*** Opening of Available data ***

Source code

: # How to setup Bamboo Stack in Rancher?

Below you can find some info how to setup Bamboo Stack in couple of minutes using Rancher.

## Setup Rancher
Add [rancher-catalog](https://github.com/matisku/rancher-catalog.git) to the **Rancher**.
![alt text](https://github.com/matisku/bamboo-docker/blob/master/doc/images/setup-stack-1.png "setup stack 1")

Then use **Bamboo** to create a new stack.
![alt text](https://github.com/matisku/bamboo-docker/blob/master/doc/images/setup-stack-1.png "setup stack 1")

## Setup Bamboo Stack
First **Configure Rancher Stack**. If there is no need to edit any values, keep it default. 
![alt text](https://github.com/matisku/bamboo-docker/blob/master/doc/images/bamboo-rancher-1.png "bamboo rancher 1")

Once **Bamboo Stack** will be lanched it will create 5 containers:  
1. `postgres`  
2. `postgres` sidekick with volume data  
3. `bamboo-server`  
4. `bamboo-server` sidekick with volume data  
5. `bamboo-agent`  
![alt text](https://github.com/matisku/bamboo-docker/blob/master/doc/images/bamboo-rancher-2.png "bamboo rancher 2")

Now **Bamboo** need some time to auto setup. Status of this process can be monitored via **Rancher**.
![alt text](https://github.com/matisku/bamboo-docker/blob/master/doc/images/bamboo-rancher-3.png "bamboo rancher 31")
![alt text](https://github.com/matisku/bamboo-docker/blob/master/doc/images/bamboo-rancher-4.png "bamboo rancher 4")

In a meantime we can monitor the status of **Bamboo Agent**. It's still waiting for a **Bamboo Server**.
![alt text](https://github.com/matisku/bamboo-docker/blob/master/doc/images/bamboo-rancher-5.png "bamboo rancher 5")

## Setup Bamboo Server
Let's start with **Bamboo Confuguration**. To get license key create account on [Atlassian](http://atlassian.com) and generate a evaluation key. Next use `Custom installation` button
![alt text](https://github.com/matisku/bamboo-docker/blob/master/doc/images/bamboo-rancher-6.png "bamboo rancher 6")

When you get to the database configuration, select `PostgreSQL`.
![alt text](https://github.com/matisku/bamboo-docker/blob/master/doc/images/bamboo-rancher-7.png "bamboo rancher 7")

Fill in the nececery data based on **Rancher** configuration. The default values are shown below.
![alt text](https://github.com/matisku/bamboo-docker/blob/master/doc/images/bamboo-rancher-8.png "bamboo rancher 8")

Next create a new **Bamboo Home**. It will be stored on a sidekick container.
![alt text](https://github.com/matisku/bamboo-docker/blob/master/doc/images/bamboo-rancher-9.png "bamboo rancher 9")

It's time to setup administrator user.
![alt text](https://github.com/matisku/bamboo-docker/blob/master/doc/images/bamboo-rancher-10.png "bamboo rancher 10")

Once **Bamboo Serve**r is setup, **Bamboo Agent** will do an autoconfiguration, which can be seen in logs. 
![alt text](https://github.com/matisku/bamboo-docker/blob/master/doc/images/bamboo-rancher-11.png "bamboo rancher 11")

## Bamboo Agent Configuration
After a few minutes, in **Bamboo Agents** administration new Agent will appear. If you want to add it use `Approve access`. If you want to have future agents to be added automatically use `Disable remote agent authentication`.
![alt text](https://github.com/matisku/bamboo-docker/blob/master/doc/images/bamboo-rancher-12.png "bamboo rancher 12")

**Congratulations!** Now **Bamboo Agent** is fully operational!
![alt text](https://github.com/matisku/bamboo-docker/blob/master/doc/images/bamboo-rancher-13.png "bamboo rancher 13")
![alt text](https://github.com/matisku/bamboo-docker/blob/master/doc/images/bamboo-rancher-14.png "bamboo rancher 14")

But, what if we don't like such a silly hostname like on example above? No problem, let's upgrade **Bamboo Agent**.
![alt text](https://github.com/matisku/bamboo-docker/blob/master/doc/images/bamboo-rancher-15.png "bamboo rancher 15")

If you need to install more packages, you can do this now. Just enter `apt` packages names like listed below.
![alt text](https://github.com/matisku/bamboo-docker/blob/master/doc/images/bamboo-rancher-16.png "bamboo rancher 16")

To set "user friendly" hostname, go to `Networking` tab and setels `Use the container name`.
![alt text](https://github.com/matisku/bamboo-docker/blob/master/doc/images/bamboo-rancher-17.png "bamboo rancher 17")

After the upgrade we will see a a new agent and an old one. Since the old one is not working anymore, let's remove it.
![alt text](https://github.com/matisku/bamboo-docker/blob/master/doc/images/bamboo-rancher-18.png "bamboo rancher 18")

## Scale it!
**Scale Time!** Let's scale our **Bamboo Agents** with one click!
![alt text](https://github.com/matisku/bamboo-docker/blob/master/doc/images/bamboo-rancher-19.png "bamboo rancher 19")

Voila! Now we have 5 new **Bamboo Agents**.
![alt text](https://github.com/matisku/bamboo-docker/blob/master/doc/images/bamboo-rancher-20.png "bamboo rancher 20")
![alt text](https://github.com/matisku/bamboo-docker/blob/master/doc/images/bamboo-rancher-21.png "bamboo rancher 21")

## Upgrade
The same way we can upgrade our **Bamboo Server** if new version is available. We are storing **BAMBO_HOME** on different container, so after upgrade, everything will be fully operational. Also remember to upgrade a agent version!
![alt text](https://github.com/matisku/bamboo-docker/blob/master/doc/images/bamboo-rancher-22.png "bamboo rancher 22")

*** Close of Available data ***

Which lines in the listing above hold the word "fully"? Show each of them.

**Congratulations!** Now **Bamboo Agent** is fully operational!
The same way we can upgrade our **Bamboo Server** if new version is available. We are storing **BAMBO_HOME** on different container, so after upgrade, everything will be fully operational. Also remember to upgrade a agent version!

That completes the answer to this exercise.